Records provided START

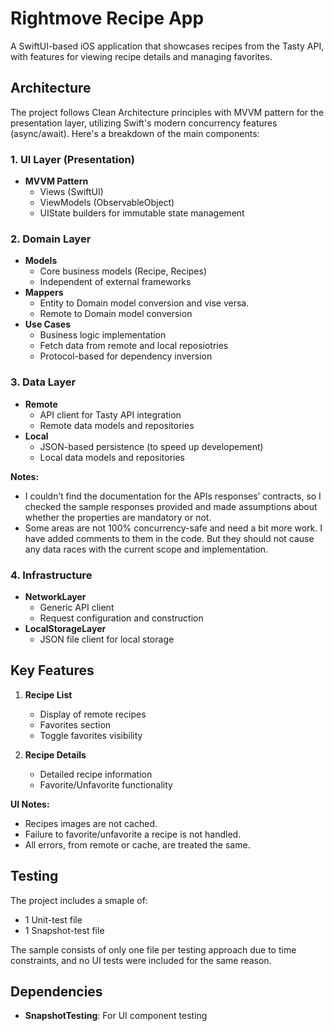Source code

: # Rightmove Recipe App

A SwiftUI-based iOS application that showcases recipes from the Tasty API, with features for viewing recipe details and managing favorites.

## Architecture

The project follows Clean Architecture principles with MVVM pattern for the presentation layer, utilizing Swift's modern concurrency features (async/await). Here's a breakdown of the main components:

### 1. UI Layer (Presentation)
- **MVVM Pattern**
  - Views (SwiftUI)
  - ViewModels (ObservableObject)
  - UIState builders for immutable state management

### 2. Domain Layer
- **Models**
  - Core business models (Recipe, Recipes)
  - Independent of external frameworks
- **Mappers**
  - Entity to Domain model conversion and vise versa.
  - Remote to Domain model conversion
- **Use Cases**
  - Business logic implementation
  - Fetch data from remote and local reposiotries
  - Protocol-based for dependency inversion

### 3. Data Layer
- **Remote**
  - API client for Tasty API integration
  - Remote data models and repositories
- **Local**
  - JSON-based persistence (to speed up developement)
  - Local data models and repositories

 **Notes:**
 - I couldn’t find the documentation for the APIs responses’ contracts, so I checked the sample responses provided and made assumptions about whether the properties are mandatory or not.
 - Some areas are not 100% concurrency-safe and need a bit more work. I have added comments to them in the code. But they should not cause any data races with the current scope and implementation.

### 4. Infrastructure
- **NetworkLayer**
  - Generic API client
  - Request configuration and construction
- **LocalStorageLayer**
  - JSON file client for local storage

## Key Features

1. **Recipe List**
   - Display of remote recipes
   - Favorites section
   - Toggle favorites visibility

2. **Recipe Details**
   - Detailed recipe information
   - Favorite/Unfavorite functionality

 **UI Notes:**
 - Recipes images are not cached.
 - Failure to favorite/unfavorite a recipe is not handled.
 - All errors, from remote or cache, are treated the same.

## Testing

The project includes a smaple of:
- 1 Unit-test file
- 1 Snapshot-test file

The sample consists of only one file per testing approach due to time constraints, and no UI tests were included for the same reason.

## Dependencies

- **SnapshotTesting**: For UI component testing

Records provided END

Exercise prompt:
Of the lines above, copy each one that contains the word "project".

Exercise solution:
The project follows Clean Architecture principles with MVVM pattern for the presentation layer, utilizing Swift's modern concurrency features (async/await). Here's a breakdown of the main components:
The project includes a smaple of:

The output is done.